For each machine responsible for the software execution on a specific layer an optimal list of all needed configuration parameters exists in a profile. In reality this profile is spread over many locations on a dedicated machine. Physical hardware parameters may be configured in the basic input/output system (BIOS) in case of a personal computer and the operating system resources may be configured in the Registry for example in case of the Microsoft Windows operating system. In addition, the business application resources may be configured in the business application system. Many of these parameters in the profile have dependencies between each other and cannot be configured without any constraints. For example, the maximum size of virtual memory depends on the available physical memory and the available disk space. In addition, the maximum table space size of a database also depends on the available disk space as well as the table caches depends on the available size of physical memory. Due to the large number of configuration parameters and their constraints, the optimization of a large software system is a challenge.
Various embodiments of systems and methods for real-time self-optimization of a business software system on multitenant based cloud infrastructure are described herein. In one embodiment, the method includes receiving an initial configuration of one or more application servers of a productive stream of the multitenant based cloud infrastructure, the productive stream operating on a tenant-enabled database, and wherein the initial configuration is within a freespace configuration defining ranges of configuration parameters based on key performance indicators (KPIs) for the performance of the business software system. The method further includes creating a simulation stream to operate parallel to the productive stream for configuration optimization purposes, the simulation stream comprising a tenant clone of the tenant-enabled database and a set of application servers reserved for simulations arid setting a simulation configuration by varying configuration parameters within the defined ranges of configuration parameters for the set of application servers reserved for simulation. The method further includes receiving one or more user requests to the tenant-enabled database through the productive stream, the one or more user requests processed by the one or more application servers of the productive stream and dispatching the received one or more user requests to the tenant clone of the tenant-enabled database through the simulation stream, the one or more user requests processed by the set of application servers reserved for simulations. The method further includes monitoring performance of the productive stream and the simulation stream for a predefined period and amount of processed user requests and applying the simulation configuration to the productive stream based on a comparison of KPIs of the simulation stream and KPIs of the productive stream.
In some embodiments, the system includes a tenant-enabled database and one or more application servers operating on the tenant-enabled database, the tenant enabled database and the one or more application servers forming a productive stream. The system also includes a tenant clone of the tenant-enabled database and a set of simulation application servers reserved for simulations, the simulation application servers operating on the tenant clone of the tenant-enabled database, the tenant clone and the set of simulation application servers forming a simulation stream.

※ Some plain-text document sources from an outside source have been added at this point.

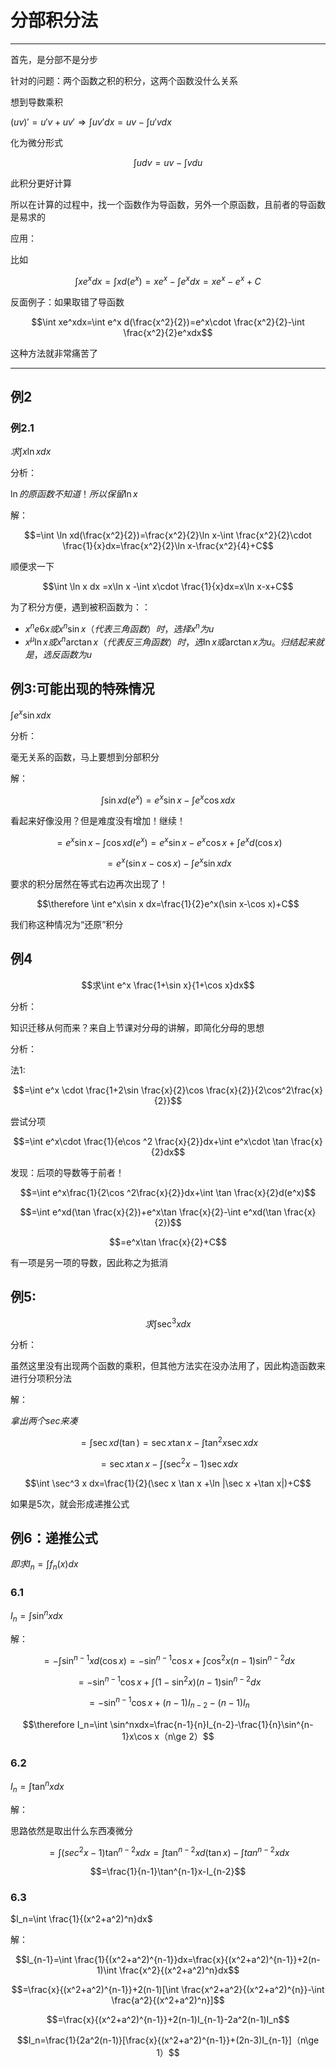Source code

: # 分部积分法

---

首先，是分部不是分步

针对的问题：两个函数之积的积分，这两个函数没什么关系

想到导数乘积

$(uv)'=u'v+uv'\Rightarrow \int uv'dx=uv-\int u'vdx$

化为微分形式

$$\int udv=uv-\int vdu$$

此积分更好计算

所以在计算的过程中，找一个函数作为导函数，另外一个原函数，且前者的导函数是易求的

应用：

比如

$$\int xe^xdx=\int xd(e^x)=xe^x-\int e^xdx=xe^x-e^x+C$$

反面例子：如果取错了导函数

$$\int xe^xdx=\int e^x d(\frac{x^2}{2})=e^x\cdot \frac{x^2}{2}-\int \frac{x^2}{2}e^xdx$$

这种方法就非常痛苦了

---

## 例2

### 例2.1

$求\int x\ln xdx$

分析：

$\ln 的原函数不知道！所以保留\ln x$

解：

$$=\int \ln xd(\frac{x^2}{2})=\frac{x^2}{2}\ln x-\int \frac{x^2}{2}\cdot \frac{1}{x}dx=\frac{x^2}{2}\ln x-\frac{x^2}{4}+C$$

顺便求一下

$$\int \ln x dx =x\ln x -\int x\cdot \frac{1}{x}dx=x\ln x-x+C$$

为了积分方便，遇到被积函数为：：

* $x^ne6x或x^n\sin x（代表三角函数）时，选择x^n为u$
* $x^\mu\ln x  或x^n\arctan x（代表反三角函数）时，选\ln x或\arctan x 为u。归结起来就是，选反函数为u$

## 例3:可能出现的特殊情况

$\int e^x \sin xdx$

分析：

毫无关系的函数，马上要想到分部积分

解：

$$\int \sin x d(e^x)=e^x\sin x-\int e^x\cos x dx$$

看起来好像没用？但是难度没有增加！继续！

$$=e^x\sin x-\int \cos x d(e^x)=e^x\sin x -e^x\cos x+\int e^x d(\cos x)$$

$$=e^x(\sin x-\cos x)-\int e^x\sin x dx$$

要求的积分居然在等式右边再次出现了！

$$\therefore \int e^x\sin x dx=\frac{1}{2}e^x(\sin x-\cos x)+C$$

我们称这种情况为“还原”积分

## 例4

$$求\int e^x \frac{1+\sin x}{1+\cos x}dx$$

分析：

知识迁移从何而来？来自上节课对分母的讲解，即简化分母的思想

分析：


法1:

$$=\int e^x \cdot \frac{1+2\sin \frac{x}{2}\cos \frac{x}{2}}{2\cos^2\frac{x}{2}}$$

尝试分项

$$=\int e^x\cdot \frac{1}{e\cos ^2 \frac{x}{2}}dx+\int e^x\cdot \tan \frac{x}{2}dx$$

发现：后项的导数等于前者！

$$=\int e^x\frac{1}{2\cos ^2\frac{x}{2}}dx+\int \tan \frac{x}{2}d(e^x)$$

$$=\int e^xd(\tan \frac{x}{2})+e^x\tan \frac{x}{2}-\int e^xd(\tan \frac{x}{2})$$

$$=e^x\tan \frac{x}{2}+C$$

有一项是另一项的导数，因此称之为抵消

## 例5:

$$求\int \sec ^3 xdx$$

分析：

虽然这里没有出现两个函数的乘积，但其他方法实在没办法用了，因此构造函数来进行分项积分法

解：

$拿出两个sec来凑$

$$=\int \sec x d(\tan )=\sec x\tan x-\int \tan^2x\sec x dx$$

$$=\sec x \tan x-\int (\sec ^2x-1)\sec x dx$$

$$\int \sec^3 x dx=\frac{1}{2}(\sec x \tan x +\ln |\sec x +\tan x|)+C$$

如果是5次，就会形成递推公式

## 例6：递推公式

$即求I_n=\int f_n(x)dx$

### 6.1

$I_n=\int \sin ^n x dx$

解：

$$=-\int \sin ^{n-1}xd(\cos x)=-\sin^{n-1}\cos x +\int \cos^2 x (n-1)\sin^{n-2}dx$$

$$=-\sin^{n-1}\cos x +\int (1-\sin^2x) (n-1)\sin^{n-2}dx$$

$$=-\sin^{n-1}\cos x + (n-1)I_{n-2}-(n-1)I_{n}$$

$$\therefore I_n=\int \sin^nxdx=\frac{n-1}{n}I_{n-2}-\frac{1}{n}\sin^{n-1}x\cos x（n\ge 2）$$

### 6.2

$I_n=\int \tan ^nxdx$

解：

思路依然是取出什么东西凑微分

$$=\int (sec^2x-1)\tan^{n-2}xdx=\int \tan^{n-2}xd(\tan x)-\int tan^{n-2}xdx$$

$$=\frac{1}{n-1}\tan^{n-1}x-I_{n-2}$$


### 6.3

$I_n=\int \frac{1}{(x^2+a^2)^n}dx$

解：

$$I_{n-1}=\int \frac{1}{(x^2+a^2)^{n-1}}dx=\frac{x}{(x^2+a^2)^{n-1}}+2(n-1)\int \frac{x^2}{(x^2+a^2)^n}dx$$

$$=\frac{x}{(x^2+a^2)^{n-1}}+2(n-1)[\int \frac{x^2+a^2}{(x^2+a^2)^{n}}-\int \frac{a^2}{(x^2+a^2)^n}]$$

$$=\frac{x}{(x^2+a^2)^{n-1}}+2(n-1)I_{n-1}-2a^2(n-1)I_n$$

$$I_n=\frac{1}{2a^2(n-1)}[\frac{x}{(x^2+a^2)^{n-1}}+(2n-3)I_{n-1}]（n\ge 1）$$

The system further includes a load balancer to handle client requests to the one or more application servers operating on the tenant-enabled database and to dispatch the client requests to the tenant clone of the tenant-enabled database through the set of simulation application servers. The system also includes an optimizer to set a simulation configuration by varying configuration parameters within defined ranges of configuration parameters for the set of simulation application servers, monitor performance of the tenant-enabled database with the one or more application servers and the tenant clone of the tenant-enabled database with the set of simulation application servers for predefined period and amount of processed client requests, and apply the simulation configuration to the productive stream based on a comparison of key performance indicators (KPIs) of the simulation stream and KPIs of the productive stream.

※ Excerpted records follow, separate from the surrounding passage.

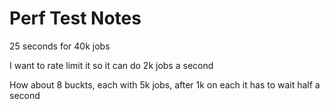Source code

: # Perf Test Notes

25 seconds for 40k jobs

I want to rate limit it so it can do 2k jobs a second

How about 8 buckts, each with 5k jobs, after 1k on each it has to wait half a
second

These and other benefits and features of embodiments will be apparent upon consideration of the following detailed description of preferred embodiments thereof, presented in connection with the following drawings.
The claims set forth the embodiments with particularity. The embodiments are illustrated by way of examples and not by way of limitation in the figures of the accompanying drawings in which like references indicate similar elements. The embodiments, together with its advantages, may be best understood from the following detailed description taken in conjunction with the accompanying drawings.

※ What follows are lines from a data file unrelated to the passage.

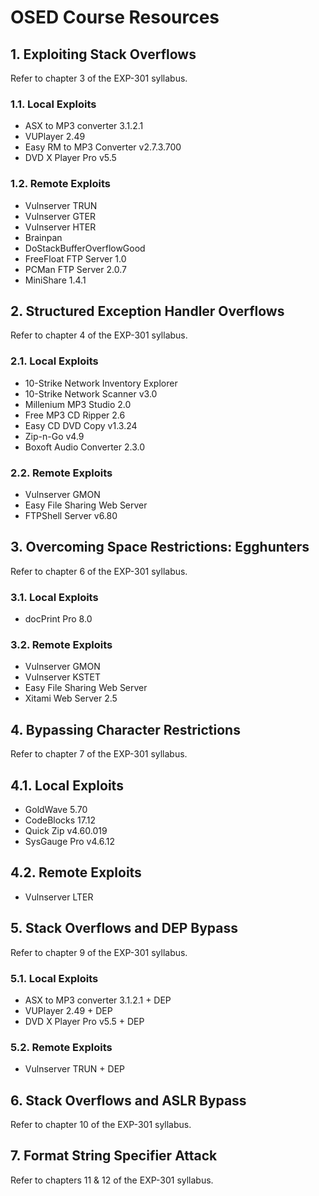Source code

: # OSED Course Resources


## 1. Exploiting Stack Overflows
Refer to chapter 3 of the EXP-301 syllabus.

### 1.1. Local Exploits
 * ASX to MP3 converter 3.1.2.1
 * VUPlayer 2.49
 * Easy RM to MP3 Converter v2.7.3.700
 * DVD X Player Pro v5.5

### 1.2. Remote Exploits
 * Vulnserver TRUN
 * Vulnserver GTER
 * Vulnserver HTER
 * Brainpan
 * DoStackBufferOverflowGood
 * FreeFloat FTP Server 1.0
 * PCMan FTP Server 2.0.7
 * MiniShare 1.4.1


## 2. Structured Exception Handler Overflows
Refer to chapter 4 of the EXP-301 syllabus.

### 2.1. Local Exploits
 * 10-Strike Network Inventory Explorer
 * 10-Strike Network Scanner v3.0
 * Millenium MP3 Studio 2.0
 * Free MP3 CD Ripper 2.6
 * Easy CD DVD Copy v1.3.24
 * Zip-n-Go v4.9
 * Boxoft Audio Converter 2.3.0

### 2.2. Remote Exploits
 * Vulnserver GMON
 * Easy File Sharing Web Server
 * FTPShell Server v6.80


## 3. Overcoming Space Restrictions: Egghunters
Refer to chapter 6 of the EXP-301 syllabus.

### 3.1. Local Exploits
 * docPrint Pro 8.0

### 3.2. Remote Exploits
 * Vulnserver GMON
 * Vulnserver KSTET
 * Easy File Sharing Web Server
 * Xitami Web Server 2.5


## 4. Bypassing Character Restrictions
Refer to chapter 7 of the EXP-301 syllabus.

## 4.1. Local Exploits
 * GoldWave 5.70
 * CodeBlocks 17.12
 * Quick Zip v4.60.019
 * SysGauge Pro v4.6.12

## 4.2. Remote Exploits
 * Vulnserver LTER


## 5. Stack Overflows and DEP Bypass
Refer to chapter 9 of the EXP-301 syllabus.

### 5.1. Local Exploits
 * ASX to MP3 converter 3.1.2.1 + DEP
 * VUPlayer 2.49 + DEP
 * DVD X Player Pro v5.5 + DEP

### 5.2. Remote Exploits
 * Vulnserver TRUN + DEP


## 6. Stack Overflows and ASLR Bypass
Refer to chapter 10 of the EXP-301 syllabus.


## 7. Format String Specifier Attack
Refer to chapters 11 & 12 of the EXP-301 syllabus.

Embodiments of techniques for real-time self-optimizing system for multitenant based cloud infrastructure are described herein. In the following description, numerous specific details are set forth to provide a thorough understanding of the embodiments. One skilled in the relevant art will recognize, however, that the embodiments can be practiced without one or more of the specific details, or with other methods, components, materials, etc. In other instances, well known structures, materials, or operations are not shown or described in detail.
Reference throughout this specification to “one embodiment”, “this embodiment” and similar phrases, means that a particular feature, structure, or characteristic described in connection with the embodiment is included in at least one of the one or more embodiments. Thus, the appearances of these phrases in various places throughout this specification are not necessarily all referring to the same embodiment. Furthermore, the particular features, structures, or characteristics may be combined in any suitable manner in one or more embodiments.
At block 220, a simulation stream is created to operate parallel to the productive stream for configuration optimization purposes. The simulation stream is dedicated to testing purposes simulating the real productive environment. In one embodiment, the simulation stream includes a tenant clone of the tenant-enabled database and a set of application servers reserved for simulation. The tenant clone of the tenant-enabled database is an exact copy of the tenant enabled database and real requests may be redirected to the tenant clone for testing purposes.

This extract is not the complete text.